Database optimization is usually a combination of two things
Reducing the amount of queries is usually done by caching non-volatile/less important data (e.g. "Which users are online" or "What are the latest posts by this user?") inside the application (if possible) or in an external - more efficient - datastore (memcached, redis, etc.). If you've got information which is very write-heavy (e.g. hit-counters) and doesn't need ACID-semantics you can also think about moving it out of the Postgres database to more efficient data stores.
Optimizing the query runtime is more tricky - this can amount to creating special indexes (or indexes in the first place), changing (possibly denormalizing) the data model or changing the fundamental approach the application takes when it comes to working with the database. See for example the Pagination done the Postgres way talk by Markus Winand on how to rethink the concept of pagination to make it more database efficient
But to understand which queries should be looked at first you need to know how often they are executed and how long they run on average.
One approach to this is logging all (or "slow") queries including their runtime and then parsing the query log.

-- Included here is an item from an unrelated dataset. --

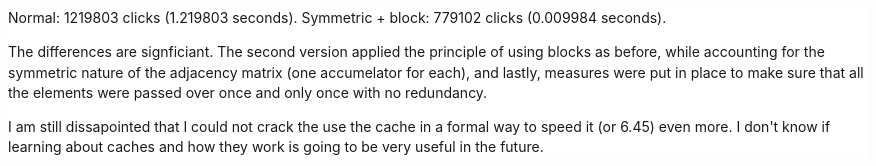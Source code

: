 Normal: 1219803 clicks (1.219803 seconds).
Symmetric + block: 779102 clicks (0.009984 seconds).

The differences are signficiant. The second version applied the principle of using blocks as before, while accounting for the symmetric nature of the adjacency matrix (one accumelator for each), and lastly, measures were put in place to make sure that all the elements were passed over once and only once with no redundancy.

I am still dissapointed that I could not crack the use the cache in a formal way to speed it (or 6.45) even more. I don't know if learning about caches and how they work is going to be very useful in the future.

A good tool for this is pgfouine
which has already been mentioned earlier in this discussion, it has since been replaced by pgbadger
which is written in a more friendly language, is much faster and more actively maintained.
Both pgfouine
and pgbadger
suffer from the fact that they need query-logging enabled, which can cause a noticeable performance hit on the database or bring you into disk space troubles on top of the fact that parsing the log with the tool can take quite some time and won't give you up-to-date insights on what is going in the database.
To address these shortcomings there are now two extensions which track query performance directly in the database - pg_stat_statements
(which is only helpful in version 9.2 or newer) and pg_stat_plans
. Both extensions offer the same basic functionality - tracking how often a given "normalized query" (Query string minus all expression literals) has been run and how long it took in total. Due to the fact that this is done while the query is actually run this is done in a very efficient manner, the measurable overhead was less than 5% in synthetic benchmarks.
The list of queries itself is very "dry" from an information perspective. There's been work on a third extension trying to address this fact and offer nicer representation of the data called pg_statsinfo
(along with pg_stats_reporter
), but it's a bit of an undertaking to get it up and running.
To offer a more convenient solution to this problem I started working on a commercial project which is focussed around pg_stat_statements
and pg_stat_plans
and augments the information collected by lots of other data pulled out of the database. It's called pganalyze
and you can find it at https://pganalyze.com/.
To offer a concise overview of interesting tools and projects in the Postgres Monitoring area i also started compiling a list at the Postgres Wiki which is updated regularly.